Ofwat allows retailers to raise prices from April

Ofwat
Utilities
water
prices
Dominic Ellis
3 min
Ofwat confirms levels of bad debt costs across the business retail market are exceeding 2% of non-household revenue

Retailers can recover a portion of excess bad debt by temporarily increasing prices from April 2022, according to an Ofwat statement.

The regulator confirmed its view that levels of bad debt costs across the business retail market are exceeding 2% of non-household revenue, thereby allowing "a temporary increase" in the maximum prices. Adjustments to price caps will apply for a minimum of two years to reduce the step changes in price that customers might experience.

Measures introduced since March 2020 to contain the spread of Covid-19 could lead to retailers facing higher levels of customer bad debt. Retailers’ abilities to respond to this are expected to be constrained by Ofwat strengthening protections for non-household customers during Covid-19 and the presence of price caps.  

In April last year, Ofwat committed to provide additional regulatory protection if bad debt costs across the market exceeded 2% of non-household revenue. 

Georgina Mills, Business Retail Market Director at Ofwat said: “These decisions aim to protect the interests of non-household customers in the short and longer term, including from the risk of systemic Retailer failure as the business retail market continues to feel the impacts of COVID-19. By implementing market-wide adjustments to price caps, we aim to minimise any additional costs for customers in the shorter term by promoting efficiency and supporting competition.”  

There are also three areas where Ofwat has not reached definitive conclusions and is seeking further evidence and views from stakeholders:   

  1. Pooling excess bad debt costs – Ofwat proposes that the recovery of excess bad debt costs is pooled across all non-household customers, via a uniform uplift to price caps. 
  2. Keeping open the option of not pursuing a true up – For example if outturn bad debt costs are not materially higher than the 2% threshold. 
  3. Undertaking the true up – If a 'true up' is required, Ofwat has set out how it expects this to work in practice. 

Further consultation on the proposed adjustments to REC price caps can be expected by December.

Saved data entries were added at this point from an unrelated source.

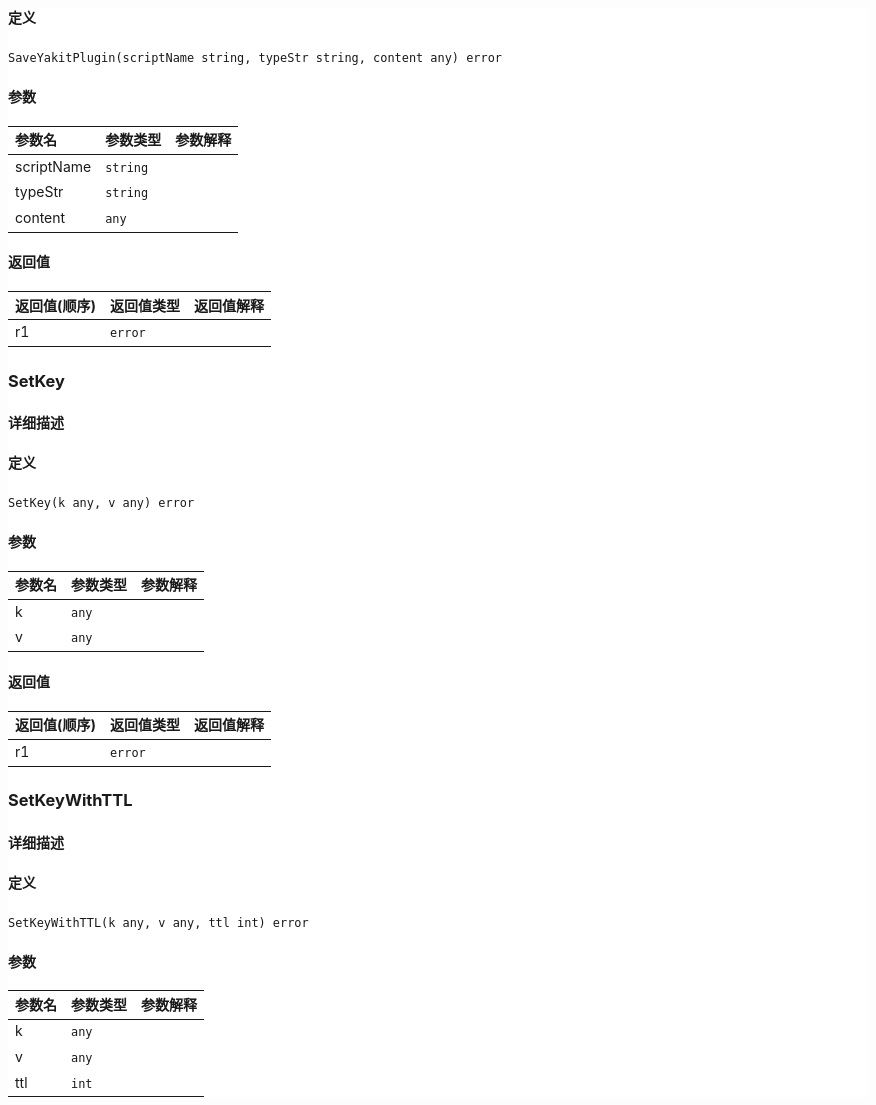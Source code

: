 
#### 定义

`SaveYakitPlugin(scriptName string, typeStr string, content any) error`

#### 参数
|参数名|参数类型|参数解释|
|:-----------|:---------- |:-----------|
| scriptName | `string` |   |
| typeStr | `string` |   |
| content | `any` |   |

#### 返回值
|返回值(顺序)|返回值类型|返回值解释|
|:-----------|:---------- |:-----------|
| r1 | `error` |   |


### SetKey

#### 详细描述


#### 定义

`SetKey(k any, v any) error`

#### 参数
|参数名|参数类型|参数解释|
|:-----------|:---------- |:-----------|
| k | `any` |   |
| v | `any` |   |

#### 返回值
|返回值(顺序)|返回值类型|返回值解释|
|:-----------|:---------- |:-----------|
| r1 | `error` |   |


### SetKeyWithTTL

#### 详细描述


#### 定义

`SetKeyWithTTL(k any, v any, ttl int) error`

#### 参数
|参数名|参数类型|参数解释|
|:-----------|:---------- |:-----------|
| k | `any` |   |
| v | `any` |   |
| ttl | `int` |   |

Anita Dougall, CEO and Founding Partner at Sagacity, said Ofwat’s decision comes hot on the heels of Ofgem’s price cap rise in April.

"While it’s great that regulators are helping the industry deal with bad debt in the wake of the pandemic, raising prices only treats the symptoms. Instead, water companies should head upstream, using customer data to identify and rectify the causes of bad debt, stop it at source and help prevent it from occurring in the first place," she said.

"While recouping costs is a must, water companies shouldn’t just rely on the regulator. Data can help companies segment customers, identify and assist customers that are struggling financially, avoiding penalising the entire customer in tackling the cause of the issue."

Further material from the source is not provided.